前作から曲を提供している谷村さんが1曲。「いい日旅立ち」のビッグヒットは翌年の話ですね。
本作からのヒット曲はさだまさし作「秋桜」。松田聖子の作品にもニューミュージック界の重鎮等の名前が見受けられますが、この時点で山口百恵のアルバムにもそういった傾向が見受けられますね。
そして一番気になるのが岸田智史・・・。我々世代は「きみの朝」で有名な歌手ですが、実は彼、本作プロデューサーでもある酒井政利氏の秘蔵っ子で、1976年にデビューを果たしてます。「きみの朝」のビッグヒットは1979年。実は金八先生は当初岸田さんに話が廻ってきたのですが、このヒットのせいで多忙を極め、同じ事務所の武田鉄矢が代わり主演を務めたとの信じられないエピソードがあります(結局岸田さんも新八先生を務めるのですが・・・)。

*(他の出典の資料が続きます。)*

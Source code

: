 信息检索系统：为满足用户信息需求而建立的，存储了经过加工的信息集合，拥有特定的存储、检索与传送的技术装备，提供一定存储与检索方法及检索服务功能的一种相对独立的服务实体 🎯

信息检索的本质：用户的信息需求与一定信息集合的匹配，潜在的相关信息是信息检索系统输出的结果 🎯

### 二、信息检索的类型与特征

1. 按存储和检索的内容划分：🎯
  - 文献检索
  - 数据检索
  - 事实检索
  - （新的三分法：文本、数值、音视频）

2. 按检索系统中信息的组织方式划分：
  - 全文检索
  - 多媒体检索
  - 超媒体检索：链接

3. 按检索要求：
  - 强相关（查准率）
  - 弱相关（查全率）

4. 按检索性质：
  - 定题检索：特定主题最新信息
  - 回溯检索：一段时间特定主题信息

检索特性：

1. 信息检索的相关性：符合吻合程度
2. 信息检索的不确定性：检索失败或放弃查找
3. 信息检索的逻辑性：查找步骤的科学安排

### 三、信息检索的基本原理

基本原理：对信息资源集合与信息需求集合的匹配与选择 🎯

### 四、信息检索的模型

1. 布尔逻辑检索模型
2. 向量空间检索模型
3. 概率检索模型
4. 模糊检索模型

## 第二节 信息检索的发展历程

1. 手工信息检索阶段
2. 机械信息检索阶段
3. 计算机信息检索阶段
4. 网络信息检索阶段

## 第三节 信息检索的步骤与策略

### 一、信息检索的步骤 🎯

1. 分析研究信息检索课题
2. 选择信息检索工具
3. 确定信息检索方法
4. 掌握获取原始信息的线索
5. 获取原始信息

あと個人的には松本隆さんが詞を3曲提供していることが気になります。
ちなみに5曲目の北野弦さん、ディレクターの川瀬泰雄氏のペンネームです。
つらつらと書いてしまいましたので、簡単に気に入った曲をアップしておきます。
まずは②「
陽のあたる坂道」。心に染み入るメロディ、そして、ですます調の松本さんの詞が実にいい。この歌詞は港区に実在する霊南坂をモデルにしたものです。霊南坂でピンと来た方は百恵ファンですね(笑)。そうです、彼女と三浦友和さんは1980年に霊南坂教会で結婚しているんですね~。この曲の歌詞、この坂道で他の女性と一緒にいた好きな男性とすれ違う・・・、そして教会は坂の上、結ばれる日を夢見た私・・・。

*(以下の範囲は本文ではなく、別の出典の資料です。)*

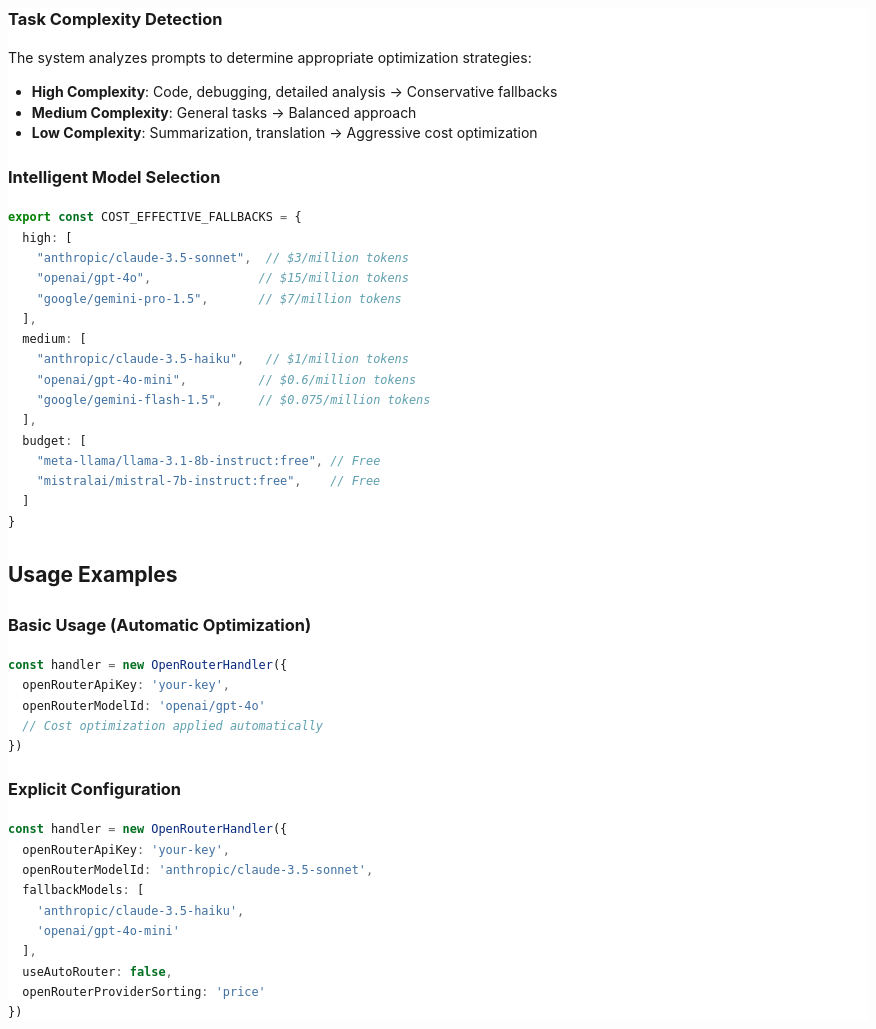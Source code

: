 ### Task Complexity Detection

The system analyzes prompts to determine appropriate optimization strategies:

- **High Complexity**: Code, debugging, detailed analysis → Conservative fallbacks
- **Medium Complexity**: General tasks → Balanced approach
- **Low Complexity**: Summarization, translation → Aggressive cost optimization

### Intelligent Model Selection

```typescript
export const COST_EFFECTIVE_FALLBACKS = {
  high: [
    "anthropic/claude-3.5-sonnet",  // $3/million tokens
    "openai/gpt-4o",               // $15/million tokens
    "google/gemini-pro-1.5",       // $7/million tokens
  ],
  medium: [
    "anthropic/claude-3.5-haiku",   // $1/million tokens
    "openai/gpt-4o-mini",          // $0.6/million tokens
    "google/gemini-flash-1.5",     // $0.075/million tokens
  ],
  budget: [
    "meta-llama/llama-3.1-8b-instruct:free", // Free
    "mistralai/mistral-7b-instruct:free",    // Free
  ]
}
```

## Usage Examples

### Basic Usage (Automatic Optimization)

```typescript
const handler = new OpenRouterHandler({
  openRouterApiKey: 'your-key',
  openRouterModelId: 'openai/gpt-4o'
  // Cost optimization applied automatically
})
```

### Explicit Configuration

```typescript
const handler = new OpenRouterHandler({
  openRouterApiKey: 'your-key',
  openRouterModelId: 'anthropic/claude-3.5-sonnet',
  fallbackModels: [
    'anthropic/claude-3.5-haiku',
    'openai/gpt-4o-mini'
  ],
  useAutoRouter: false,
  openRouterProviderSorting: 'price'
})
```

う~ん、この歌詞、実に意味深です。松本さんは何かを知っていたのでしょうか。
間奏のギターソロ、これがまた素晴らしい。誰が演奏しているのでしょうか・・・。
殆ど語られることのない④「
言はぬが花」。
でも私は本作中、一番大好きな曲です。何といってもコミカルな作風が魅力的。花がテーマのこのアルバム、恋人の家に行くのに抜け道を発見、そこには9コの山茶花が。そして思わずさざんが9と言ってしまいます(笑)。百恵さん、ホントに笑ってます!さざんが9・・・、言わぬが花、ということですね。面白い!
ところでこの曲の演奏、私はShogunを連想してしまいます。このアルバムにはミュージシャンのクレジットがないのですが、おそらくShogunのメンバーや、パラシュートのメンバーが参加していると思われます。
岸田さんの⑨「ドライフラワー」もいいですね。